- Plain-text document sources
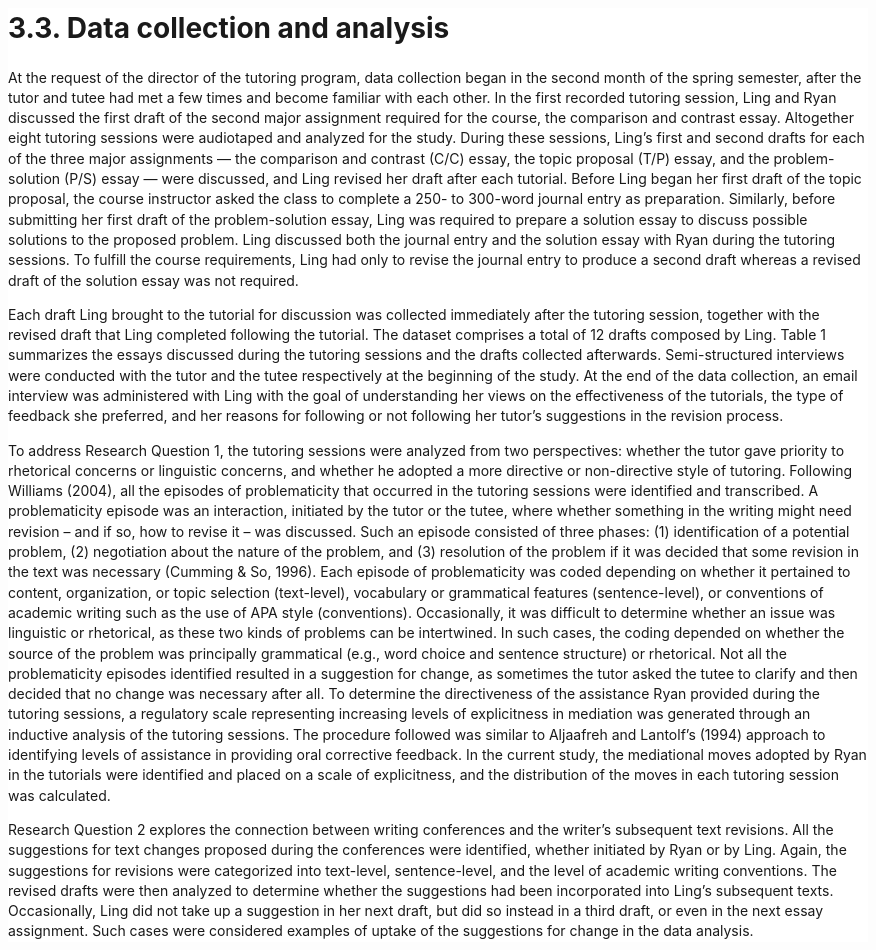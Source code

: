 # 3.3. Data collection and analysis

At the request of the director of the tutoring program, data collection began in the second month of the spring semester, after the tutor and tutee had met a few times and become familiar with each other. In the first recorded tutoring session, Ling and Ryan discussed the first draft of the second major assignment required for the course, the comparison and contrast essay. Altogether eight tutoring sessions were audiotaped and analyzed for the study. During these sessions, Ling’s first and second drafts for each of the three major assignments — the comparison and contrast (C/C) essay, the topic proposal (T/P) essay, and the problem-solution (P/S) essay — were discussed, and Ling revised her draft after each tutorial. Before Ling began her first draft of the topic proposal, the course instructor asked the class to complete a 250- to 300-word journal entry as preparation. Similarly, before submitting her first draft of the problem-solution essay, Ling was required to prepare a solution essay to discuss possible solutions to the proposed problem. Ling discussed both the journal entry and the solution essay with Ryan during the tutoring sessions. To fulfill the course requirements, Ling had only to revise the journal entry to produce a second draft whereas a revised draft of the solution essay was not required.

Each draft Ling brought to the tutorial for discussion was collected immediately after the tutoring session, together with the revised draft that Ling completed following the tutorial. The dataset comprises a total of 12 drafts composed by Ling. Table 1 summarizes the essays discussed during the tutoring sessions and the drafts collected afterwards. Semi-structured interviews were conducted with the tutor and the tutee respectively at the beginning of the study. At the end of the data collection, an email interview was administered with Ling with the goal of understanding her views on the effectiveness of the tutorials, the type of feedback she preferred, and her reasons for following or not following her tutor’s suggestions in the revision process.

To address Research Question 1, the tutoring sessions were analyzed from two perspectives: whether the tutor gave priority to rhetorical concerns or linguistic concerns, and whether he adopted a more directive or non-directive style of tutoring. Following Williams (2004), all the episodes of problematicity that occurred in the tutoring sessions were identified and transcribed. A problematicity episode was an interaction, initiated by the tutor or the tutee, where whether something in the writing might need revision – and if so, how to revise it – was discussed. Such an episode consisted of three phases: (1) identification of a potential problem, (2) negotiation about the nature of the problem, and (3) resolution of the problem if it was decided that some revision in the text was necessary (Cumming & So, 1996). Each episode of problematicity was coded depending on whether it pertained to content, organization, or topic selection (text-level), vocabulary or grammatical features (sentence-level), or conventions of academic writing such as the use of APA style (conventions). Occasionally, it was difficult to determine whether an issue was linguistic or rhetorical, as these two kinds of problems can be intertwined. In such cases, the coding depended on whether the source of the problem was principally grammatical (e.g., word choice and sentence structure) or rhetorical. Not all the problematicity episodes identified resulted in a suggestion for change, as sometimes the tutor asked the tutee to clarify and then decided that no change was necessary after all. To determine the directiveness of the assistance Ryan provided during the tutoring sessions, a regulatory scale representing increasing levels of explicitness in mediation was generated through an inductive analysis of the tutoring sessions. The procedure followed was similar to Aljaafreh and Lantolf’s (1994) approach to identifying levels of assistance in providing oral corrective feedback. In the current study, the mediational moves adopted by Ryan in the tutorials were identified and placed on a scale of explicitness, and the distribution of the moves in each tutoring session was calculated.

Research Question 2 explores the connection between writing conferences and the writer’s subsequent text revisions. All the suggestions for text changes proposed during the conferences were identified, whether initiated by Ryan or by Ling. Again, the suggestions for revisions were categorized into text-level, sentence-level, and the level of academic writing conventions. The revised drafts were then analyzed to determine whether the suggestions had been incorporated into Ling’s subsequent texts. Occasionally, Ling did not take up a suggestion in her next draft, but did so instead in a third draft, or even in the next essay assignment. Such cases were considered examples of uptake of the suggestions for change in the data analysis.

- REQUIRED ACTION
None of the pictures should appear, though every line of the data above must be reproduced exactly.

- ANSWER BELOW
Source code

: # 3.3. Data collection and analysis

At the request of the director of the tutoring program, data collection began in the second month of the spring semester, after the tutor and tutee had met a few times and become familiar with each other. In the first recorded tutoring session, Ling and Ryan discussed the first draft of the second major assignment required for the course, the comparison and contrast essay. Altogether eight tutoring sessions were audiotaped and analyzed for the study. During these sessions, Ling’s first and second drafts for each of the three major assignments — the comparison and contrast (C/C) essay, the topic proposal (T/P) essay, and the problem-solution (P/S) essay — were discussed, and Ling revised her draft after each tutorial. Before Ling began her first draft of the topic proposal, the course instructor asked the class to complete a 250- to 300-word journal entry as preparation. Similarly, before submitting her first draft of the problem-solution essay, Ling was required to prepare a solution essay to discuss possible solutions to the proposed problem. Ling discussed both the journal entry and the solution essay with Ryan during the tutoring sessions. To fulfill the course requirements, Ling had only to revise the journal entry to produce a second draft whereas a revised draft of the solution essay was not required.

Each draft Ling brought to the tutorial for discussion was collected immediately after the tutoring session, together with the revised draft that Ling completed following the tutorial. The dataset comprises a total of 12 drafts composed by Ling. Table 1 summarizes the essays discussed during the tutoring sessions and the drafts collected afterwards. Semi-structured interviews were conducted with the tutor and the tutee respectively at the beginning of the study. At the end of the data collection, an email interview was administered with Ling with the goal of understanding her views on the effectiveness of the tutorials, the type of feedback she preferred, and her reasons for following or not following her tutor’s suggestions in the revision process.

To address Research Question 1, the tutoring sessions were analyzed from two perspectives: whether the tutor gave priority to rhetorical concerns or linguistic concerns, and whether he adopted a more directive or non-directive style of tutoring. Following Williams (2004), all the episodes of problematicity that occurred in the tutoring sessions were identified and transcribed. A problematicity episode was an interaction, initiated by the tutor or the tutee, where whether something in the writing might need revision – and if so, how to revise it – was discussed. Such an episode consisted of three phases: (1) identification of a potential problem, (2) negotiation about the nature of the problem, and (3) resolution of the problem if it was decided that some revision in the text was necessary (Cumming & So, 1996). Each episode of problematicity was coded depending on whether it pertained to content, organization, or topic selection (text-level), vocabulary or grammatical features (sentence-level), or conventions of academic writing such as the use of APA style (conventions). Occasionally, it was difficult to determine whether an issue was linguistic or rhetorical, as these two kinds of problems can be intertwined. In such cases, the coding depended on whether the source of the problem was principally grammatical (e.g., word choice and sentence structure) or rhetorical. Not all the problematicity episodes identified resulted in a suggestion for change, as sometimes the tutor asked the tutee to clarify and then decided that no change was necessary after all. To determine the directiveness of the assistance Ryan provided during the tutoring sessions, a regulatory scale representing increasing levels of explicitness in mediation was generated through an inductive analysis of the tutoring sessions. The procedure followed was similar to Aljaafreh and Lantolf’s (1994) approach to identifying levels of assistance in providing oral corrective feedback. In the current study, the mediational moves adopted by Ryan in the tutorials were identified and placed on a scale of explicitness, and the distribution of the moves in each tutoring session was calculated.

Research Question 2 explores the connection between writing conferences and the writer’s subsequent text revisions. All the suggestions for text changes proposed during the conferences were identified, whether initiated by Ryan or by Ling. Again, the suggestions for revisions were categorized into text-level, sentence-level, and the level of academic writing conventions. The revised drafts were then analyzed to determine whether the suggestions had been incorporated into Ling’s subsequent texts. Occasionally, Ling did not take up a suggestion in her next draft, but did so instead in a third draft, or even in the next essay assignment. Such cases were considered examples of uptake of the suggestions for change in the data analysis.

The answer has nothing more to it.